We have heard from a number of market participants that volume-based transaction pricing along with these market practices raise concerns about competition in the markets.

In response, through today’s proposal, we request public comment regarding whether volume-based discounts should be prohibited, and if so to what degree. In addition, we request public input regarding the role that new disclosure requirements could play to address these practices.

Today’s release offers a number of alternatives for public comment regarding both possible prohibitions and disclosure requirements.

In addition, today’s release includes questions about how to promote competition amongst and between trading venues as well as brokers.

I look forward to the public’s input on these matters.
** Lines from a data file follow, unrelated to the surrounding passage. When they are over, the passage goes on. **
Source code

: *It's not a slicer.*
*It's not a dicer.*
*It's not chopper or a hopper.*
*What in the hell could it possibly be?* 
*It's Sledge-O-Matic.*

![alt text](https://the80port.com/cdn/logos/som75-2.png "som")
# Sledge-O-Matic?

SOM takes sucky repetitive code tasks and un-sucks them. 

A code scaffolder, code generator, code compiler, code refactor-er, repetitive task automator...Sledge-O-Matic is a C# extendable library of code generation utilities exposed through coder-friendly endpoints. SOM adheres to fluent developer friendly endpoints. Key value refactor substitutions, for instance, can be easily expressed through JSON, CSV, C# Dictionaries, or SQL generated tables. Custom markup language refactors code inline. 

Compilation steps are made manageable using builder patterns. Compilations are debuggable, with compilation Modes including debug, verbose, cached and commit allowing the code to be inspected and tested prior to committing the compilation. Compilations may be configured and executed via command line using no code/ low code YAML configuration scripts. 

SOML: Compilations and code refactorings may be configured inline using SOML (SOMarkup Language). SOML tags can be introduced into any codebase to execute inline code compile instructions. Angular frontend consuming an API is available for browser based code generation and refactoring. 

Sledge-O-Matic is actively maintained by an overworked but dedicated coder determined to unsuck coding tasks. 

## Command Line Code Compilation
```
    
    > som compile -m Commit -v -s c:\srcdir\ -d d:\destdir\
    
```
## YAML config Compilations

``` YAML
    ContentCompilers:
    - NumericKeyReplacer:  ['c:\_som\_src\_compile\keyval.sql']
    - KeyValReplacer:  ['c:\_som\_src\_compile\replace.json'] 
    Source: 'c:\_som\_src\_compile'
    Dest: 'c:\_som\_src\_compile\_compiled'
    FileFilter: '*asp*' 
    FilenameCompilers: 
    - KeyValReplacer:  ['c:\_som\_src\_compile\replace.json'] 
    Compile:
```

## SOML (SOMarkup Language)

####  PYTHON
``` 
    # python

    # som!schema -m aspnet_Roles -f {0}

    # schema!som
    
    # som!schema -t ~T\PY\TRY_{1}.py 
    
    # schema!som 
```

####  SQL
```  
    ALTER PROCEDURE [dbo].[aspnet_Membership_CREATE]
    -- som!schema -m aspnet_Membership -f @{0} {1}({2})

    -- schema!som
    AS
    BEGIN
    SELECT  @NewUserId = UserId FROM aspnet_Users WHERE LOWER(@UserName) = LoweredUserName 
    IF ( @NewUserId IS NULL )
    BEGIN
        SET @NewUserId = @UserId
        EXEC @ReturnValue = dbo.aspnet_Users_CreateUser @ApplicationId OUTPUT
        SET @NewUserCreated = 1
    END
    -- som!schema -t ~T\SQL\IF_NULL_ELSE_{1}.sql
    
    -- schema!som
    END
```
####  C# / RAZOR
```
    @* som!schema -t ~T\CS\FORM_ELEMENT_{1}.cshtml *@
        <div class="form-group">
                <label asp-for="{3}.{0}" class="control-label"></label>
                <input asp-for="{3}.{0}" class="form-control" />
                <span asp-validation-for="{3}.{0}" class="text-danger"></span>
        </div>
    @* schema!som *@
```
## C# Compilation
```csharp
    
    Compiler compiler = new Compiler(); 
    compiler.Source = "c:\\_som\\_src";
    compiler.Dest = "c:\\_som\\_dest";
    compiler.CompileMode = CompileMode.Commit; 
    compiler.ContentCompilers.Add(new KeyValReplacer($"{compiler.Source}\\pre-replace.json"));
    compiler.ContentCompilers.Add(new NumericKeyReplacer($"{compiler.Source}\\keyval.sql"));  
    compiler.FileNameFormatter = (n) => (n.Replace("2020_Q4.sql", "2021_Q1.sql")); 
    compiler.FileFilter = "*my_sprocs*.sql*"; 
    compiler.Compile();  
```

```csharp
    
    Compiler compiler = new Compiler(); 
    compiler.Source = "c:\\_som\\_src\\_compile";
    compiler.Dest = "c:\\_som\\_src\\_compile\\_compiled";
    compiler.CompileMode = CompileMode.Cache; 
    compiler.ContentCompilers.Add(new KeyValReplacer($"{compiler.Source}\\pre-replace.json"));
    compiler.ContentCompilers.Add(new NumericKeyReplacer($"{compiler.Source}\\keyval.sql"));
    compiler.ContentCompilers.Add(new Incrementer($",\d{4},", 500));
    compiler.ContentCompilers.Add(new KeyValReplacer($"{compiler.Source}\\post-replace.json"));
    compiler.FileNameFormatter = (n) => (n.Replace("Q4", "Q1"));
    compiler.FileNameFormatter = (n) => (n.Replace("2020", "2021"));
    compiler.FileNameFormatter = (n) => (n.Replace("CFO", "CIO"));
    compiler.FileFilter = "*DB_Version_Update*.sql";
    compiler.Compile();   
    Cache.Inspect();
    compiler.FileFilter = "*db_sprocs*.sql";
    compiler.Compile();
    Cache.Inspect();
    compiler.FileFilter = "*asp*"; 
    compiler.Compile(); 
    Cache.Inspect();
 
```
I’d like to thank members of the SEC staff for their work on this proposal, including:

  • Haoxiang Zhu, David Saltiel, Andrea Orr, David Shillman, Eric Juzenas, Richard Holley, Terri Evans, Yvonne Fraticelli, Julia Zhang, Yue Ding, Sharon Park, and Roni Bergoffen in the Division of Trading and Markets;
  • Jessica Wachter, Jill Henderson, Oliver Richard, Paul Barton, Ariel Lohr, Sherry Wu, John Ritter, Caroline Schulte, Lauren Moore, Charles Woodworth, Parhaum Hamdi, Gregory Scopino, and Julie Marlowe in the Division of Economic and Risk Analysis;
  • Megan Barbero, Meredith Mitchell, Robert Teply, Janice Mitnick, Cynthia Ginsberg, and Ronesha Butler in the Office of the General Counsel;
  • John Polise, Connie Kiggins, Michael Hershaft, and Carrie O’Brien in the Division of Examinations;
  • Jane Patterson in the EDGAR Business Office;
  • Charlotte Buford and Kerry Knowles in the Division of Enforcement; and
  • Kevin Burris and David Fernandez in the Office of Legislative and Intergovernmental Affairs.

= = =

[1] See Securities Acts Amendments of 1975, available at https://www.govtrack.us/congress/bills/94/s249.

[2] Ibid.

[3] See National Securities Markets Improvement Act of 1996, available at https://www.govtrack.us/congress/bills/104/hr3005.

Bill Singer's Comment: When the SEC comes under criticism for the hidden costs of unconstrained rulemaking, the concerns are not simply whether a "good idea" is a good idea. Without question, Chair Gensler is spot on when he notes that "volume-based transaction pricing along with these market practices raise concerns about competition in the markets."

So, this is not about whether reforms are needed -- they are.

This is not about whether anticompetitive practices on Wall Street should be eradicated -- they should.

The larger issue is at what point is enough enough?

When do the adults in the room tell the kids that they can't buy every piece of candy in the candy store?

When does someone question the wisdom of proposing yet another commendable reform on top of an already steamy, hot, mess of a pile of other commendable reforms?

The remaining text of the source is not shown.